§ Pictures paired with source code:
--------------------------------------------------
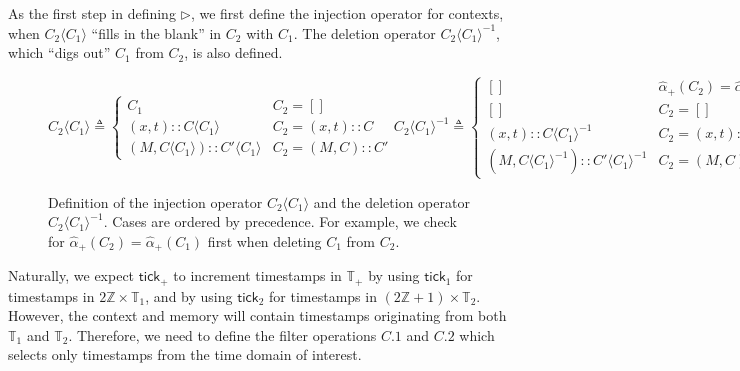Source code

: \documentclass{article}
\theoremstyle{definition}
\newcommand*{\cons}{::}
\newcommand*{\A}[1]{\widehat{#1}}
\newcommand*{\Time}{\mathbb{T}}
\newcommand*{\tick}{\mathsf{tick}}
\newcommand*{\inject}[2]{{#2}\langle{#1}\rangle}
\newcommand*{\delete}[2]{{#2}{\langle{#1}\rangle}^{-1}}
\begin{document}
As the first step in defining $\rhd$, we first define the injection operator for contexts, when $\inject{C_1}{C_2}$ ``fills in the blank'' in $C_2$ with $C_1$.
The deletion operator $\delete{C_1}{C_2}$, which ``digs out'' $C_1$ from $C_2$, is also defined.
\begin{figure}[h!]
  \[
    \inject{C_{1}}{C_{2}}\triangleq
    \begin{cases}
      C_1                                           & C_{2}=[]            \\
      (x, t)\cons\inject{C_{1}}{C}                  & C_{2}=(x,t)\cons C  \\
      (M, \inject{C_{1}}{C})\cons\inject{C_{1}}{C'} & C_{2}=(M,C)\cons C'
    \end{cases}
    \delete{C_{1}}{C_{2}}\triangleq
    \begin{cases}
      []                                            & \A\alpha_+(C_{2})=\A\alpha_+(C_{1}) \\
      []                                            & C_{2}=[]                            \\
      (x,t)\cons\delete{C_{1}}{C}                   & C_{2}=(x,t)\cons C                  \\
      (M, \delete{C_{1}}{C})\cons\delete{C_{1}}{C'} & C_{2}=(M, C)\cons C'
    \end{cases}
  \]
  \caption{Definition of the injection operator $\inject{C_1}{C_2}$ and the deletion operator $\delete{C_1}{C_2}$.
    Cases are ordered by precedence.
    For example, we check for $\A\alpha_+(C_2)=\A\alpha_+(C_1)$ first when deleting $C_1$ from $C_2$.}
  \label{fig:concinject}
\end{figure}

Naturally, we expect $\tick_+$ to increment timestamps in $\Time_+$ by using $\tick_1$ for timestamps in $2\mathbb{Z}\times\Time_1$, and by using $\tick_2$ for timestamps in $(2\mathbb{Z}+1)\times\Time_2$.
However, the context and memory will contain timestamps originating from both $\Time_1$ and $\Time_2$.
Therefore, we need to define the filter operations $C.1$ and $C.2$ which selects only timestamps from the time domain of interest.
\end{document}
--------------------------------------------------
§ DESCRIPTION OF THE TASK: With the pictures left out, return each entry exactly as written.

§ ANSWER SECTION:
Source code

: \documentclass{article}
\theoremstyle{definition}
\newcommand*{\cons}{::}
\newcommand*{\A}[1]{\widehat{#1}}
\newcommand*{\Time}{\mathbb{T}}
\newcommand*{\tick}{\mathsf{tick}}
\newcommand*{\inject}[2]{{#2}\langle{#1}\rangle}
\newcommand*{\delete}[2]{{#2}{\langle{#1}\rangle}^{-1}}
\begin{document}
As the first step in defining $\rhd$, we first define the injection operator for contexts, when $\inject{C_1}{C_2}$ ``fills in the blank'' in $C_2$ with $C_1$.
The deletion operator $\delete{C_1}{C_2}$, which ``digs out'' $C_1$ from $C_2$, is also defined.
\begin{figure}[h!]
  \[
    \inject{C_{1}}{C_{2}}\triangleq
    \begin{cases}
      C_1                                           & C_{2}=[]            \\
      (x, t)\cons\inject{C_{1}}{C}                  & C_{2}=(x,t)\cons C  \\
      (M, \inject{C_{1}}{C})\cons\inject{C_{1}}{C'} & C_{2}=(M,C)\cons C'
    \end{cases}
    \delete{C_{1}}{C_{2}}\triangleq
    \begin{cases}
      []                                            & \A\alpha_+(C_{2})=\A\alpha_+(C_{1}) \\
      []                                            & C_{2}=[]                            \\
      (x,t)\cons\delete{C_{1}}{C}                   & C_{2}=(x,t)\cons C                  \\
      (M, \delete{C_{1}}{C})\cons\delete{C_{1}}{C'} & C_{2}=(M, C)\cons C'
    \end{cases}
  \]
  \caption{Definition of the injection operator $\inject{C_1}{C_2}$ and the deletion operator $\delete{C_1}{C_2}$.
    Cases are ordered by precedence.
    For example, we check for $\A\alpha_+(C_2)=\A\alpha_+(C_1)$ first when deleting $C_1$ from $C_2$.}
  \label{fig:concinject}
\end{figure}

Naturally, we expect $\tick_+$ to increment timestamps in $\Time_+$ by using $\tick_1$ for timestamps in $2\mathbb{Z}\times\Time_1$, and by using $\tick_2$ for timestamps in $(2\mathbb{Z}+1)\times\Time_2$.
However, the context and memory will contain timestamps originating from both $\Time_1$ and $\Time_2$.
Therefore, we need to define the filter operations $C.1$ and $C.2$ which selects only timestamps from the time domain of interest.
\end{document}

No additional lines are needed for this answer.